When client Rembrandt Films promised to fund Munro, an animated theatrical short Deitch wanted to create, Deitch relocated to the company’s base in Prague, Czechoslovakia, in October 1959. He originally planned to spend only ten days in Prague, but after meeting his future wife, Zdena, decided to settle permanently in the city. Munro premiered in Czechoslovakia in September 1960 and in the U.S. on October 5, 1961, as a short preceding Breakfast at Tiffany’s. It won an Academy Award for Best Animated Short Film in 1961, the first short created outside of the United States to be so honored.

With producer William L. Snyder, Deitch co-produced and directed a series of TV shorts of Krazy Kat for King Features from 1962 to 1964. The Bluffers, which was based on one of Deitch’s ideas, was also co-produced by him. He directed the 1966 film Alice of Wonderland in Paris. In 1966, he worked with Czech animator Jiří Trnka on a feature-length animated film adapatation of The Hobbit. However, producer William L. Snyder couldn’t secure the funds, and in order to not let the rights for the novel expire, he asked Deitch to produce a short film adaptation in 30 days. Deitch and illustrator Adolf Born made a 13-minute animated film never intended for distribution; the film was long considered lost until it was rediscovered by Snyder’s son and released on YouTube in 2012. Also in 1966, Deitch created a young girl adventurer in Terr’ble Tessie.

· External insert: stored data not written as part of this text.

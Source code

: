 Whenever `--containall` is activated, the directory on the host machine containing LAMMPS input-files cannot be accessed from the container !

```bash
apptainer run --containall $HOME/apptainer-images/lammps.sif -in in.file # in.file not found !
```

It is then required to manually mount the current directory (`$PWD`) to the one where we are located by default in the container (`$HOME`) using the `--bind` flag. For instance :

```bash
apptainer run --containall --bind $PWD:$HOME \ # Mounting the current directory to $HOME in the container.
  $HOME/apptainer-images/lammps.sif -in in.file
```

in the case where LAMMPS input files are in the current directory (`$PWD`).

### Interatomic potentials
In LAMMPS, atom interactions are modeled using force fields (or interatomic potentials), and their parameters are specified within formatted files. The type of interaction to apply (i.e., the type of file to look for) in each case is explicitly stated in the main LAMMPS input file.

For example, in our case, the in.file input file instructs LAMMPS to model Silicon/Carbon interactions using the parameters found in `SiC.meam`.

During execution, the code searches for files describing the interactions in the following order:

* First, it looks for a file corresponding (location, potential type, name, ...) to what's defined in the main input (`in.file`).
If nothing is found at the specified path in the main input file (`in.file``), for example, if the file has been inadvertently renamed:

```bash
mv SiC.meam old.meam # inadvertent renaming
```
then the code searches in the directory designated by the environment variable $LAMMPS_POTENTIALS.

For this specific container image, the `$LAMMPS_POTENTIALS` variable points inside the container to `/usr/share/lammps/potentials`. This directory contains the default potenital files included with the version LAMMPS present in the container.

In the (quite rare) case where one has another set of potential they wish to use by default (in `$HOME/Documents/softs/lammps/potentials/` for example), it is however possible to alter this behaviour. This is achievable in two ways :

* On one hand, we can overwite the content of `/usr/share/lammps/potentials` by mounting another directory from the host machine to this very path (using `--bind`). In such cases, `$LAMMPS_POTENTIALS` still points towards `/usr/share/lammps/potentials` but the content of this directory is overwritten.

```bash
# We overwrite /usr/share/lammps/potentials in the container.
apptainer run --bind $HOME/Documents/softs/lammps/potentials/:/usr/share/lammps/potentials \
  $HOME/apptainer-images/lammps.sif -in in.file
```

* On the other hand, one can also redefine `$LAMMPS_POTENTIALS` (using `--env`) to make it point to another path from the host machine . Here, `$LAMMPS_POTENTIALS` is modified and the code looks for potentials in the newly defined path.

From 1969 until his retirement in 2008, Deitch was the leading animation director for the Connecticut organization Weston Woods Studios, adapting children’s picture books. Deitch adapted 37 films for Weston Woods, from Drummer Hoff in 1969 to Voyage to the Bunny Planet in 2008. His studio was located in Prague near the Barrandov Studios, where many major films were shot. In 2003, Deitch was awarded the Annie Awards’ Winsor McCay Award by ASIFA-Hollywood for a lifetime contribution to the art of animation.